Alternatively, are there other options for me right now? The simple answer is quite an odd no. It certainly seems hard to expect that I can sought for a good prospectful job in my home country, and it would equally be erroneous to assume that I can easily find a satisfying job given the employment climate right now. And nobody should really complain about the level of pay in a university setting. However, there is a few inescapable goals I wish to achieve, and it seems to me that undertaking a PhD might drastically alter the scope I have in fulfilling these dreams.
Was obtaining a PhD an ambition? It wasn't, and honestly I don't see the honour in it all. I do think there is great merit to accept this challenge and develop an intellectual mature repertoire of skills, nobody else would say that it is a useless goal, but what should one make of the other ways to achieve this means? Perhaps there is more than just studying in the same university for years, even though one can achieve a lot, there is always the potential to explore beyond that goal.
Is there a more fundamental reason that I am not considering this option more favourably? Indeed, and for no other absurb rationale then that I am still attached to the responsibility of my dogs at home. The situation would be vastly different if they were with me, but I still place great emphasis in staying by their side till their natural death, and I hate to think of myself as not being on their side during their time of passing. Although I can't claim as to when that time would arrive, and I may get rebuffed as being too sentimental for being close enough to give up my career based on the lives of two canines, but it is not an easy decision to whisk away the feelings of those you love and live in a detached environment.
That same dilemma also comes full circle in a similar scenario with another loved one here. Although the situation is much easier to deal with, given the relative mobility of the parties involved, and that the relationship is open to negotiations, it retains the same core difficulty: giving up on a cherish being to achieve a dream or goal.
Some have said that dreams are only best fulfilled when your loved ones are in full support of you, otherwise the victory will seem half-empty, if you are the only one standing at the end. Some have on the other hand, remarked that in order to achieve big dreams, you have to sacrifice the small gifts in life, which may include relationships and other treasures. While nobody would suggest that you have to live a single lonely life to achieve all you want, the requirement still remains that the success in life comes at the price of small guilty pleasures or more.

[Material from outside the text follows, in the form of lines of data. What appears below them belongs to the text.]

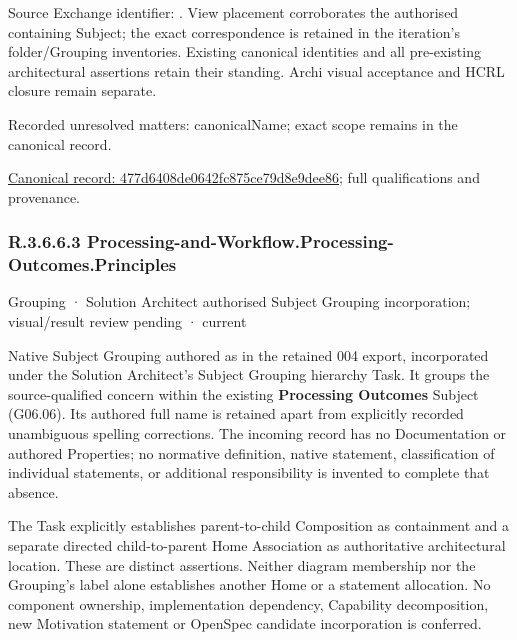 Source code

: Source Exchange identifier: \texttt{}. View placement corroborates
the authorised containing Subject; the exact correspondence is retained in the
iteration's folder/Grouping inventories. Existing canonical identities and all
pre-existing architectural assertions retain their standing. Archi visual
acceptance and HCRL closure remain separate.


{\small Recorded unresolved matters: canonicalName; exact scope remains in the canonical record.}\par
{\footnotesize \href{../../../../continuum/grouping/477d6408de0642fc875ce79d8e9dee86.md}{Canonical record: 477d6408de0642fc875ce79d8e9dee86}; full qualifications and provenance.}\par
\subsubsection*{R.3.6.6.3 Processing-and-Workflow.Processing-Outcomes.Principles}
\label{navigation:R.3.6.6.3}

\label{element:5a4a41f263424c1aac14102b64f95bd0}
{\small Grouping · Solution Architect authorised Subject Grouping incorporation; visual/result review pending · current}\par

Native Subject Grouping authored as \texttt{} in the retained 004 export,
incorporated under the Solution Architect's Subject Grouping hierarchy Task.
It groups the source-qualified \texttt{} concern within
the existing \textbf{Processing Outcomes} Subject (G06.06). Its authored full name
is retained apart from explicitly recorded unambiguous spelling corrections.
The incoming record has no Documentation or authored Properties; no normative
definition, native statement, classification of individual statements, or
additional responsibility is invented to complete that absence.



The Task explicitly establishes parent-to-child Composition as containment and
a separate directed child-to-parent Home Association as authoritative architectural
location. These are distinct assertions. Neither diagram membership nor the
Grouping's label alone establishes another Home or a statement allocation.
No component ownership, implementation dependency, Capability decomposition,
new Motivation statement or OpenSpec candidate incorporation is conferred.



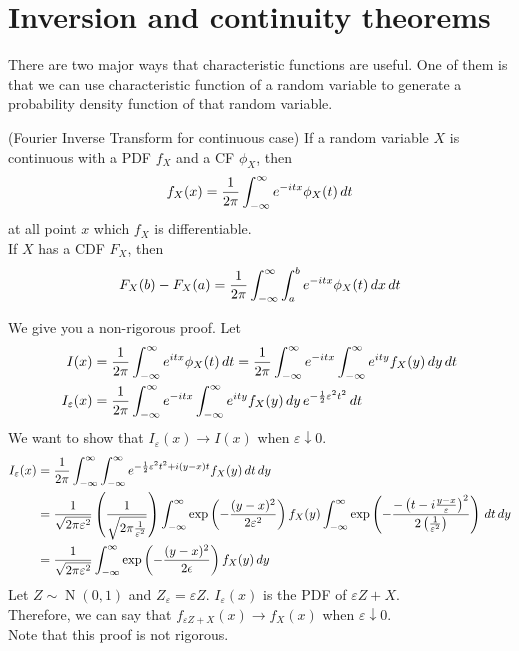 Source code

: \documentclass{huhtakm-template-book}
\DeclareMathOperator{\N}{N}
\begin{document}
\section{Inversion and continuity theorems}
There are two major ways that characteristic functions are useful. One of them is that we can use characteristic function of a random variable to generate a probability density function of that random variable.
\begin{thm}(Fourier Inverse Transform for continuous case)
	If a random variable $X$ is continuous with a PDF $f_{X}$ and a CF $\phi_{X}$, then
	\begin{equation*}
		f_{X}(x)=\frac{1}{2\pi}\int_{-\infty}^{\infty} e^{-itx}\phi_{X}(t)\,dt
	\end{equation*}
	at all point $x$ which $f_{X}$ is differentiable.\\
	If $X$ has a CDF $F_{X}$, then
	\begin{equation*}
		F_{X}(b)-F_{X}(a)=\frac{1}{2\pi}\int_{-\infty}^{\infty}\int_{a}^{b}e^{-itx}\phi_{X}(t)\,dx\,dt
	\end{equation*}
\end{thm}
\begin{proofing}
	We give you a non-rigorous proof. Let
	\begin{align*}
		I(x)&=\frac{1}{2\pi}\int_{-\infty}^{\infty} e^{itx}\phi_{X}(t)\,dt=\frac{1}{2\pi}\int_{-\infty}^{\infty} e^{-itx}\int_{-\infty}^{\infty} e^{ity}f_{X}(y)\,dy\,dt\\
		I_{\varepsilon}(x)&=\frac{1}{2\pi}\int_{-\infty}^{\infty} e^{-itx}\int_{-\infty}^{\infty} e^{ity}f_{X}(y)\,dy\,e^{-\frac{1}{2}\varepsilon^{2}t^{2}}\,dt
	\end{align*}
	We want to show that $I_{\varepsilon}(x)\to I(x)$ when $\varepsilon\downarrow 0$.
	\begin{align*}
		I_{\varepsilon}(x)&=\frac{1}{2\pi}\int_{-\infty}^{\infty}\int_{-\infty}^{\infty} e^{-\frac{1}{2}\varepsilon^{2}t^{2}+i(y-x)t}f_{X}(y)\,dt\,dy\\
		&=\frac{1}{\sqrt{2\pi\varepsilon^{2}}}\left(\frac{1}{\sqrt{2\pi\frac{1}{\varepsilon^{2}}}}\right)\int_{-\infty}^{\infty}\exp\left(-\frac{(y-x)^{2}}{2\varepsilon^{2}}\right)f_{X}(y)\int_{-\infty}^{\infty}\exp\left(-\frac{-\left(t-i\frac{y-x}{\varepsilon}\right)^{2}}{2\left(\frac{1}{\varepsilon^{2}}\right)}\right)\,dt\,dy\\
		&=\frac{1}{\sqrt{2\pi\varepsilon^{2}}}\int_{-\infty}^{\infty}\exp\left(-\frac{(y-x)^{2}}{2\epsilon}\right)f_{X}(y)\,dy
	\end{align*}
	Let $Z\sim\N(0,1)$ and $Z_{\varepsilon}=\varepsilon Z$. $I_{\varepsilon}(x)$ is the PDF of $\varepsilon Z+X$.\\
	Therefore, we can say that $f_{\varepsilon Z+X}(x)\to f_{X}(x)$ when $\varepsilon\downarrow 0$.\\
	Note that this proof is not rigorous.
\end{proofing}
\end{document}
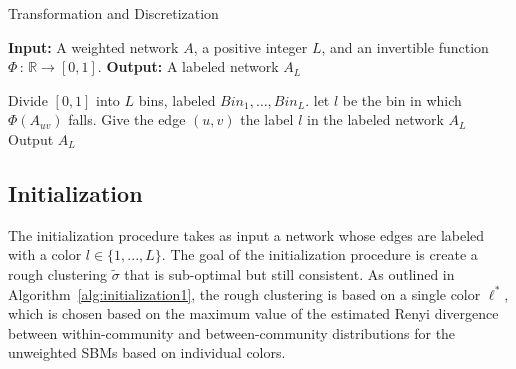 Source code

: \begin{algorithm}
\caption{Transformation and Discretization}
\label{alg:transform_and_discretize}
\textbf{Input:} A weighted network $A$, a positive integer $L$, and an invertible function $\Phi \,:\, \mathbb{R} \rightarrow [0,1]$.
\textbf{Output:} A labeled network $A_L$ \\

\begin{algorithmic}
\State Divide $[0,1]$ into $L$ bins, labeled $Bin_1, \dots, Bin_L$.
   \State let $l$ be the bin in which $\Phi(A_{uv})$ falls.
   \State Give the edge $(u,v)$ the label $l$ in the labeled network $A_L$
\EndFor
\State Output $A_L$
\end{algorithmic}
\end{algorithm}

\subsection{Initialization}

The initialization procedure takes as input a network whose edges are labeled with a color $l \in \{1, ..., L\}$. The goal of the initialization procedure is create a rough clustering $\tilde{\sigma}$ that is sub-optimal but still consistent. As outlined in Algorithm~\ref{alg:initialization1}, the rough clustering is based on a single color $\ell^*$, which is chosen based on the maximum value of the estimated Renyi divergence between within-community and between-community distributions for the unweighted SBMs based on individual colors.

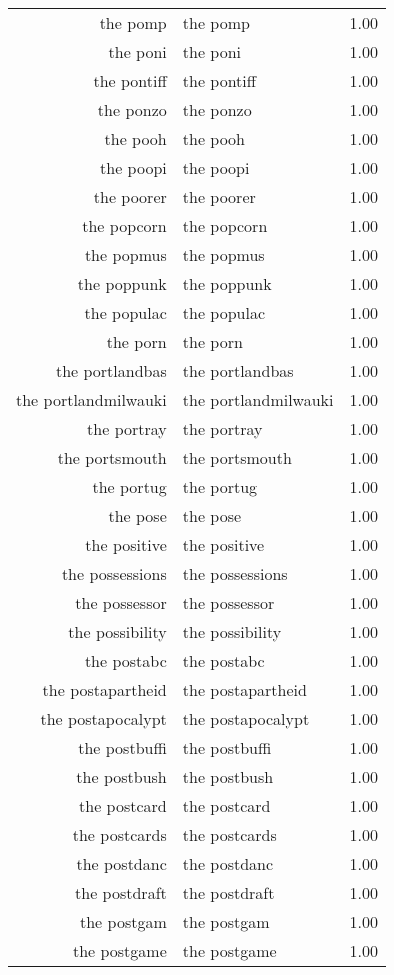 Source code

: \begin{table}[ht]
\begin{tabular}{rlr}
  the pomp & the pomp & 1.00 \\ 
  the poni & the poni & 1.00 \\ 
  the pontiff & the pontiff & 1.00 \\ 
  the ponzo & the ponzo & 1.00 \\ 
  the pooh & the pooh & 1.00 \\ 
  the poopi & the poopi & 1.00 \\ 
  the poorer & the poorer & 1.00 \\ 
  the popcorn & the popcorn & 1.00 \\ 
  the popmus & the popmus & 1.00 \\ 
  the poppunk & the poppunk & 1.00 \\ 
  the populac & the populac & 1.00 \\ 
  the porn & the porn & 1.00 \\ 
  the portlandbas & the portlandbas & 1.00 \\ 
  the portlandmilwauki & the portlandmilwauki & 1.00 \\ 
  the portray & the portray & 1.00 \\ 
  the portsmouth & the portsmouth & 1.00 \\ 
  the portug & the portug & 1.00 \\ 
  the pose & the pose & 1.00 \\ 
  the positive & the positive & 1.00 \\ 
  the possessions & the possessions & 1.00 \\ 
  the possessor & the possessor & 1.00 \\ 
  the possibility & the possibility & 1.00 \\ 
  the postabc & the postabc & 1.00 \\ 
  the postapartheid & the postapartheid & 1.00 \\ 
  the postapocalypt & the postapocalypt & 1.00 \\ 
  the postbuffi & the postbuffi & 1.00 \\ 
  the postbush & the postbush & 1.00 \\ 
  the postcard & the postcard & 1.00 \\ 
  the postcards & the postcards & 1.00 \\ 
  the postdanc & the postdanc & 1.00 \\ 
  the postdraft & the postdraft & 1.00 \\ 
  the postgam & the postgam & 1.00 \\ 
  the postgame & the postgame & 1.00 \\ 

\end{tabular}
\end{table}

Unfortunately, there is one undeniable aspect to all this. The issue of regret confronts all of the decisions we make, and the pain that accompanies with it, we all wish to avoid it. How should one grapple with regret? To never regret and to never face pain? To regret willfully and promise to try better in the next round? Alas, the consequences are not always imaginable in their own right, and more so, do we ever have to be more cautious about how we approach matters. Are certain goals even worthy of the regret that follows after that?
Unfortunately I can't complete this line of thought. It is too lofty a desire to make up a decision on my future by the end of a blog post. Nevertheless, this central question will be one that I must contend with, still I embark again on a new journey next year.